The story was dramatically different when it came to his documentary Tahrir 2011: The Good, The Bad and The Politician, which he co-directed with Tamer Ezzat and Ayten Amin. The revolution was still a hot topic and producers were falling over themselves to be a part of the project. The documentary covered all possible sides of the revolution: The true heroes (‘The Good’), the police (‘The Bad’) and Hosni Mubarak (‘The Politician’). It also became the first Epyptian documentary to get a theatrical release in Egypt.

Production work took the documentary’s three filmmakers to all kinds of people — from the photographer who was protected by the protesters so that he would be alive to upload pictures taken of Tahrir Square, to politicians close to Mubarak. Soon, little known facts about Mubarak began to tumble out. They discovered, for instance, that Mubarak truly believed that he alone was the right person to rule over Egypt. But the piece of information that interested Salama the most was that once the cameras were off, Mubarak spoke with a provincial accent. “On camera, he came across as a fine politician. But once the cameras were off, he would speak like a man from the countryside, in a certain dialect. I found it very funny.”
Meanwhile in Tunisia

Tunisian filmmaker Elyes Baccar’s documentary Rouge Parole (which he shot with just one sound engineer and a production coordinator) was widely acclaimed in the film festival circuit for the manner in which it was able to document the Tunisian revolution. In one scene, a woman stands by a book stall, where previously banned books like La Regente de Carthage (which was about Ben Ali’s wife, Leila, hated for her mafia-like ways) are now put on display. “God, these books are sold in Tunisia now?” The woman asks, her voice choked with emotion.

“That scene is really incredible,” says Baccar. “It shows how fundamental culture is to a society, how thirsty we were for basic culture, basic rights and a basic way of living.” In Baccar’s own words, Rouge Parole is the scream of a nation after more than two decades of frustration and torture. However, he too admits that the revolution is far from over and that Tunisians should be aware of the enormity of the political change that they have brought about, and start assuming responsibility.

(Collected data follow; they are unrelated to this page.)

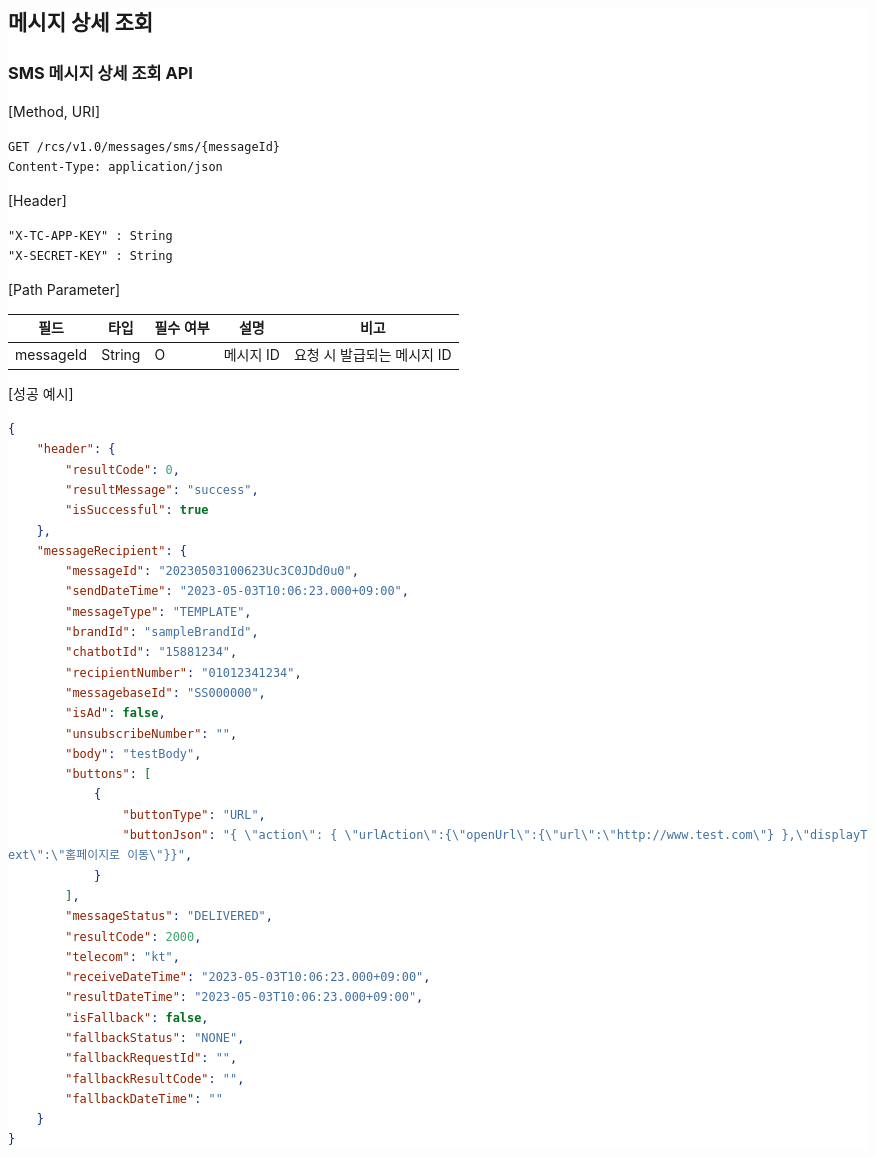 ## 메시지 상세 조회
### SMS 메시지 상세 조회 API
[Method, URI]

```
GET /rcs/v1.0/messages/sms/{messageId}
Content-Type: application/json
```

[Header]
```
"X-TC-APP-KEY" : String
"X-SECRET-KEY" : String
```
[Path Parameter]

| 필드 | 타입 | 필수 여부 | 설명 | 비고 |
| --- | --- | --- | --- | --- |
| messageId | String | O | 메시지 ID | 요청 시 발급되는 메시지 ID |

[성공 예시]
```json
{
    "header": {
        "resultCode": 0,
        "resultMessage": "success",
        "isSuccessful": true
    },
    "messageRecipient": {
        "messageId": "20230503100623Uc3C0JDd0u0",
        "sendDateTime": "2023-05-03T10:06:23.000+09:00",
        "messageType": "TEMPLATE",
        "brandId": "sampleBrandId",
        "chatbotId": "15881234",
        "recipientNumber": "01012341234",
        "messagebaseId": "SS000000",
        "isAd": false,
        "unsubscribeNumber": "",
        "body": "testBody",
        "buttons": [
            {
                "buttonType": "URL",
                "buttonJson": "{ \"action\": { \"urlAction\":{\"openUrl\":{\"url\":\"http://www.test.com\"} },\"displayText\":\"홈페이지로 이동\"}}",
            }
        ],
        "messageStatus": "DELIVERED",
        "resultCode": 2000,
        "telecom": "kt",
        "receiveDateTime": "2023-05-03T10:06:23.000+09:00",
        "resultDateTime": "2023-05-03T10:06:23.000+09:00",
        "isFallback": false,
        "fallbackStatus": "NONE",
        "fallbackRequestId": "",
        "fallbackResultCode": "",
        "fallbackDateTime": ""
    }
}
```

Laws regarding censorship and freedom of association remain unchanged, says Egyptian filmmaker Fawzi Saleh. “The Arab revolution still faces repression from the military and religious fascists,” he explains. Perhaps Beena Paul, artistic director of IFFK, sums it up best: “It is not like Arab cinema was oppressed and after the revolution, it has found a voice. No, it is not as simple as that. We will have to wait and watch.”

However, the revolution (that turned one year old on January 14) gave Baccar his most cherished moment: Filming thousands of Tunisians gathered at the La Kasbah to raise slogans against the transitional government of Mohamed Gannouchi, demanding a parliamentary democracy. “At that moment, I felt that Tunisia had radically changed,” says Baccar.